February 18, 2014 § Leave a comment
I found a couple of books by Thomas Merton my Grannie gifted me awhile back, and that led me to look up the man for the first time in awhile. There’s a PBS documentary I’d love to find as well, about his life. His gift of words to evoke the communion between Christians and God is poignant in all that I’ve read by him. The truth in what he writes would resonate with unbelievers too, because all humans struggle with loss, displacement, and discouragement just as we all desire joy and peace and a sense of purpose. The well-known prayer below has stuck with me these past couple of weeks and captures full well how the journey feels at the moment.
MY LORD GOD, I have no idea where I am going. I do not see the road ahead of me. I cannot know for certain where it will end. Nor do I really know myself, and the fact that I think I am following your will does not mean that I am actually doing so. But I believe that the desire to please you does in fact please you. And I hope I have that desire in all that I am doing. I hope that I will never do anything apart from that desire. And I know that if I do this you will lead me by the right road, though I may know nothing about it. Therefore I will trust you always though I may seem to be lost and in the shadow of death. I will not fear, for you are ever with me, and you will never leave me to face my perils alone.

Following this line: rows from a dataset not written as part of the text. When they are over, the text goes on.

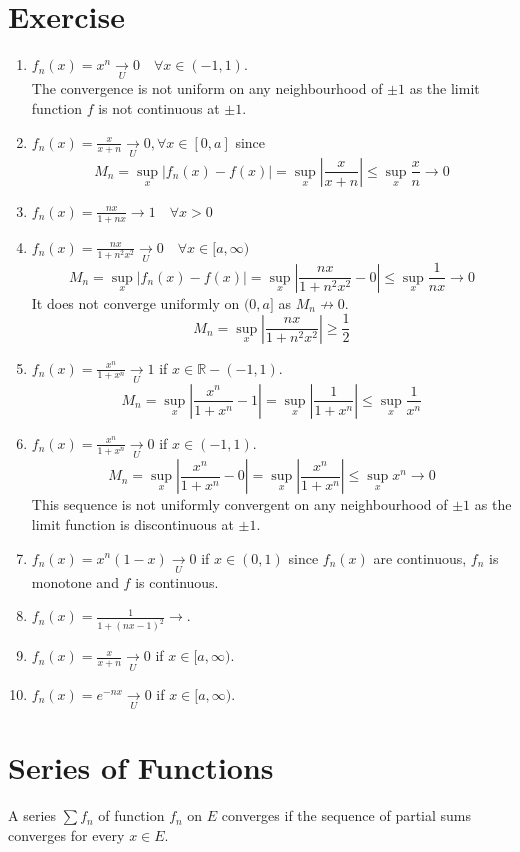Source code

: \section*{Exercise}
\begin{enumerate}
	\item $f_n(x) = x^n \underset{U}{\to} 0 \quad \forall x \in (-1,1)$.\\
	The convergence is not uniform on any neighbourhood of $\pm 1$ as the limit function $f$ is not continuous at $\pm 1$.
	\item $f_n(x) = \frac{x}{x+n} \underset{U}{\to} 0,\forall x \in [0,a]$ since
	$$M_n = \sup_x |f_n(x) - f(x)| = \sup_x \left|\frac{x}{x+n}\right| \le \sup_x \frac{x}{n} \to 0$$
	\item $f_n(x) = \frac{nx}{1+nx} \to 1 \quad \forall x > 0$
	\item $f_n(x) = \frac{nx}{1+n^2x^2} \underset{U}{\to} 0 \quad \forall x \in [a,\infty)$ 
	$$M_n = \sup_x |f_n(x) - f(x)| = \sup_x \left|\frac{nx}{1+n^2x^2} - 0\right| \le \sup_x \frac{1}{nx} \to 0$$
	It does not converge uniformly on $(0,a]$ as $M_n \not\to 0$.
	$$M_n = \sup_x |\frac{nx}{1+n^2x^2}| \ge \frac{1}{2}$$
	\item $f_n(x) = \frac{x^n}{1+x^n} \underset{U}{\to} 1$ if $x \in \mathbb{R} - (-1,1)$.
	$$M_n = \sup_x \left|\frac{x^n}{1+x^n} - 1\right| = \sup_x \left|\frac{1}{1+x^n}\right| \le \sup_x \frac{1}{x^n}$$
	\item $f_n(x) = \frac{x^n}{1+x^n} \underset{U}{\to} 0$ if $x \in (-1,1)$.
		$$M_n = \sup_x \left|\frac{x^n}{1+x^n} - 0\right| = \sup_x \left|\frac{x^n}{1+x^n}\right| \le \sup_x x^n \to 0$$
	This sequence is not uniformly convergent on any neighbourhood of $\pm 1$ as the limit function is discontinuous at $\pm 1$.
	\item $f_n(x) = x^n(1-x) \underset{U}{\to} 0$ if $x \in (0,1)$ since $f_n(x)$ are continuous, $f_n$ is monotone and $f$ is continuous.
	\item $f_n(x) = \frac{1}{1+(nx-1)^2} \to $.
	\item $f_n(x) = \frac{x}{x+n} \underset{U}{\to} 0$ if $x \in [a,\infty)$.
	\item $f_n(x) = e^{-nx} \underset{U}{\to} 0$ if $x \in [a,\infty)$.
\end{enumerate}

\section{Series of Functions}
\begin{definition}
	A series $\sum f_n$ of function $f_n$ on $E$ converges if the sequence of partial sums converges for every $x \in E$.
\end{definition}

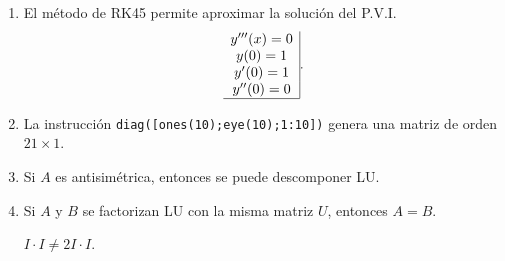 \documentclass[11pt]{article}
\begin{document}
\begin{enumerate}
\begin{enumerate}
\begin{minipage}{0.4\textwidth}
    \end{minipage}
%
\item
\fbox{ \begin{minipage}{1cm}    \hfill\vspace{1cm}   		
    \end{minipage} } 
    \begin{minipage}{0.4\textwidth}
	El método de RK45 permite aproximar la soluci\'on del P.V.I. 
    $$
    \begin{array}{c|}
    y'''(x)=0\\
    y(0)=1  \\
    y'(0)=1 \\
    y''(0)=0\\ \hline
    \end{array}.
    $$
    \end{minipage} 
    \begin{minipage}{0.4\textwidth}
    \end{minipage}
%
\item
\fbox{ \begin{minipage}{1cm}  \hfill\vspace{1cm}   		
    \end{minipage} } 
    \begin{minipage}{0.4\textwidth}
	La instrucci\'on 
    \texttt{diag([ones(10);eye(10);1:10])}
    genera una matriz de orden $21\times1$.
    \end{minipage} 
    \begin{minipage}{0.4\textwidth}
    \end{minipage}
\item
{} 
    \begin{minipage}{0.4\textwidth}
	Si $A$ es antisim\'etrica, entonces se puede descomponer LU.
    \end{minipage} 
    \begin{minipage}{0.4\textwidth}
    \end{minipage}
%
\item
{} 
    \begin{minipage}{0.4\textwidth}
	Si $A$ y $B$ se factorizan LU con la misma matriz $U$, entonces $A=B$.
	\end{minipage} 
    \begin{minipage}{0.4\textwidth}
    $I\cdot I\neq 2I\cdot I$.
    \end{minipage}
\end{enumerate}


\end{enumerate}
\end{document}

January 29, 2014 § Leave a comment
It’s been quite the surprising and unexpected couple of days in Birmingham and areas nearby. Much has been made all over the internet about the under-forecast, the unpreparedness of all Southerners, and the perilous situation just a “little bit” of ice and snow can create. For my part, I am so glad to have benefited from the kindness and nearness of friends and their apartments and their boots and layers. My 3-mile trek home from my office with a friend yesterday afternoon was a lark compared to the experience that stranded drivers had yesterday and today. I was able to bear witness to the generosity of spirit that trying times thankfully can bring, even in the midst of the serious disasters and close-calls. I saw all manner of traffic pile-ups and streets of abandoned cars that looked as if some massive-scale practical joke had been pulled. I watched neighbors helping neighbors and strangers aiding strangers. From the safety of my snow boots, I trekked a bit around my small slice of the city and captured a few memories of the (hopefully) short-lived, problem-causing, beautiful snow along the way.
January 7, 2014 § Leave a comment
It’s been a time of upheaval at my little apartment. The start of the new year has already brought some loss. My sweet roommate’s feline, Neko, left us too quickly after a bout of illness, one which we won’t truly ever know the full extent of. He was a cuddler, a fevered chaser of laser lights and strings, a talker when his food bowl wasn’t completely full, and a long-suffering playmate to my moody Maisy. Doerun had him for almost 7 years and could paint a much fuller picture of him than I, but for my part, I loved him and enjoyed his company, his cuddles, and his colorful antics. Like when the neighborhood cats would come hang out on our windowsill or Doerun and I wouldn’t get up when he and Maisy wanted to be let out. He is, he will be, missed.